*Description of the task*.
Count, in the data that follows, every line with the string "HTML", and give that count as the whole reply.

= Beginning of Section =

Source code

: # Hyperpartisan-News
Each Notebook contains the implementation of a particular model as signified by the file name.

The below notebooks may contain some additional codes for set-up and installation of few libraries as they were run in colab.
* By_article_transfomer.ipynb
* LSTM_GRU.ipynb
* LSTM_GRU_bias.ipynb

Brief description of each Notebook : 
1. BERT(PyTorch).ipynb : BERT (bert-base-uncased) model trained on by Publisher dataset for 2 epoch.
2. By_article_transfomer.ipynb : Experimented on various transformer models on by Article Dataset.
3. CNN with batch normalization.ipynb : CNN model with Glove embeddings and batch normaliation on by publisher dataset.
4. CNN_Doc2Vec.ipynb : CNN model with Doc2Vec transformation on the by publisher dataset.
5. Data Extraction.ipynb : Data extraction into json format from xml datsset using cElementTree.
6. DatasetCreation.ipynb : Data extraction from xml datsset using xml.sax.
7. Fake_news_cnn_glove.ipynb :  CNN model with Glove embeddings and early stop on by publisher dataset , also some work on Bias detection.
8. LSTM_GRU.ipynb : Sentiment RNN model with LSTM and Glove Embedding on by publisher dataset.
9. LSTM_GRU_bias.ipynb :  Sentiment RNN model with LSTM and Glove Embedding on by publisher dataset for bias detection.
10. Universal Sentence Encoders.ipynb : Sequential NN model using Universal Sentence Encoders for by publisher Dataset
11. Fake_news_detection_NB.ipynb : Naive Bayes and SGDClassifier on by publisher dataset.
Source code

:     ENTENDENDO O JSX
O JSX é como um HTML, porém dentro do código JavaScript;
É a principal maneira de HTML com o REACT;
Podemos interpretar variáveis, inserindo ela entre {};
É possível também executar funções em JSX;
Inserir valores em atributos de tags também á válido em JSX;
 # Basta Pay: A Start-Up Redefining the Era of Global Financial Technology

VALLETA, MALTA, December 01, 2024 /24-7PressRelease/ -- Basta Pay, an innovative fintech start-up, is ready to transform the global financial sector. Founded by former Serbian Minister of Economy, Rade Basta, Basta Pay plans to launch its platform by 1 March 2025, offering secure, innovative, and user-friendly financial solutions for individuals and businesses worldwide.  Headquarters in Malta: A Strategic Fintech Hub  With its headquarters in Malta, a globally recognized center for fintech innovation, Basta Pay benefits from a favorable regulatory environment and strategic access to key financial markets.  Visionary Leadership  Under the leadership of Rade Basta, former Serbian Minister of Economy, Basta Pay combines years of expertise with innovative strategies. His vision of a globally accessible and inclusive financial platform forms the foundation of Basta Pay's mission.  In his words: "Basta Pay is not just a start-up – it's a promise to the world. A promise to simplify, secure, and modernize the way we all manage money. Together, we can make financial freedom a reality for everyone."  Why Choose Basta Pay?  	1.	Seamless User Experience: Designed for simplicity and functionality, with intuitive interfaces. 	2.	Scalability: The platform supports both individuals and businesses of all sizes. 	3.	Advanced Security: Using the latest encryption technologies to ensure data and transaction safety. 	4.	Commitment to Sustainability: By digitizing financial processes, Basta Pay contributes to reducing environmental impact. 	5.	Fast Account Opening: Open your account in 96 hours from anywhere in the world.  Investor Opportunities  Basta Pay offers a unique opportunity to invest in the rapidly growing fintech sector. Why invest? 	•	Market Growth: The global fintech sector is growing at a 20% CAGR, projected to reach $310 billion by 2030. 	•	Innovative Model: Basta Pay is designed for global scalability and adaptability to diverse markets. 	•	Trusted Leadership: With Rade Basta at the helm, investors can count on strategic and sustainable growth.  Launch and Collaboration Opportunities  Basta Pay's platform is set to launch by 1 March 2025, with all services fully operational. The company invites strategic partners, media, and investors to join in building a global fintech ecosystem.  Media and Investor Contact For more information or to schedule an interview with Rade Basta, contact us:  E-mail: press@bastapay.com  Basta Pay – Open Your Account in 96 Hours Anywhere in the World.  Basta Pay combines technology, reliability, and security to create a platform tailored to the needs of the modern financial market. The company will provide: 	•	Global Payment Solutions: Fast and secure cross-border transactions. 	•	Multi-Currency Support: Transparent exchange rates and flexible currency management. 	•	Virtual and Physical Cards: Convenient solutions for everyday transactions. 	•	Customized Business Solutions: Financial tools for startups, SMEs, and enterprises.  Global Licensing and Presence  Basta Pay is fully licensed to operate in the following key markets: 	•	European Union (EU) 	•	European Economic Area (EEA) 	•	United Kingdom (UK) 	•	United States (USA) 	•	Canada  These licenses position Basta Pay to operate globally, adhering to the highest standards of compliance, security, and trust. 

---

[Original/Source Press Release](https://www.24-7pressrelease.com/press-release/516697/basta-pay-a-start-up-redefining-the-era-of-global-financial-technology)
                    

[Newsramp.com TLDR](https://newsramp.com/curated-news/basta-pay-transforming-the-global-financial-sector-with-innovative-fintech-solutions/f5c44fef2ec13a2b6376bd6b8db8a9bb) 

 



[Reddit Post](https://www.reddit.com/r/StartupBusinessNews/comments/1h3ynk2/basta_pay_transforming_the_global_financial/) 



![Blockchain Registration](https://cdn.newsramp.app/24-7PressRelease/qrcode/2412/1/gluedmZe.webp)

= End of Section =

*Your solution*.
2